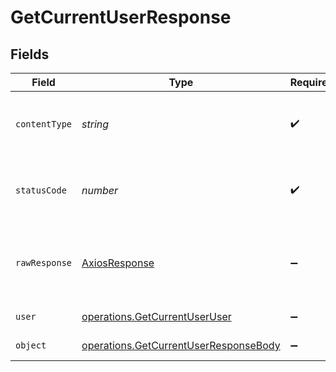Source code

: # GetCurrentUserResponse


## Fields

| Field                                                                                                 | Type                                                                                                  | Required                                                                                              | Description                                                                                           |
| ----------------------------------------------------------------------------------------------------- | ----------------------------------------------------------------------------------------------------- | ----------------------------------------------------------------------------------------------------- | ----------------------------------------------------------------------------------------------------- |
| `contentType`                                                                                         | *string*                                                                                              | :heavy_check_mark:                                                                                    | HTTP response content type for this operation                                                         |
| `statusCode`                                                                                          | *number*                                                                                              | :heavy_check_mark:                                                                                    | HTTP response status code for this operation                                                          |
| `rawResponse`                                                                                         | [AxiosResponse](https://axios-http.com/docs/res_schema)                                               | :heavy_minus_sign:                                                                                    | Raw HTTP response; suitable for custom response parsing                                               |
| `user`                                                                                                | [operations.GetCurrentUserUser](../../../sdk/models/operations/getcurrentuseruser.md)                 | :heavy_minus_sign:                                                                                    | User login information.                                                                               |
| `object`                                                                                              | [operations.GetCurrentUserResponseBody](../../../sdk/models/operations/getcurrentuserresponsebody.md) | :heavy_minus_sign:                                                                                    | Error response.                                                                                       |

§ PROBLEM:
Retype the full listing exactly; pictures stay out.

§ ANSWER SPACE:
Source code

: # GetCurrentUserResponse


## Fields

| Field                                                                                                 | Type                                                                                                  | Required                                                                                              | Description                                                                                           |
| ----------------------------------------------------------------------------------------------------- | ----------------------------------------------------------------------------------------------------- | ----------------------------------------------------------------------------------------------------- | ----------------------------------------------------------------------------------------------------- |
| `contentType`                                                                                         | *string*                                                                                              | :heavy_check_mark:                                                                                    | HTTP response content type for this operation                                                         |
| `statusCode`                                                                                          | *number*                                                                                              | :heavy_check_mark:                                                                                    | HTTP response status code for this operation                                                          |
| `rawResponse`                                                                                         | [AxiosResponse](https://axios-http.com/docs/res_schema)                                               | :heavy_minus_sign:                                                                                    | Raw HTTP response; suitable for custom response parsing                                               |
| `user`                                                                                                | [operations.GetCurrentUserUser](../../../sdk/models/operations/getcurrentuseruser.md)                 | :heavy_minus_sign:                                                                                    | User login information.                                                                               |
| `object`                                                                                              | [operations.GetCurrentUserResponseBody](../../../sdk/models/operations/getcurrentuserresponsebody.md) | :heavy_minus_sign:                                                                                    | Error response.                                                                                       |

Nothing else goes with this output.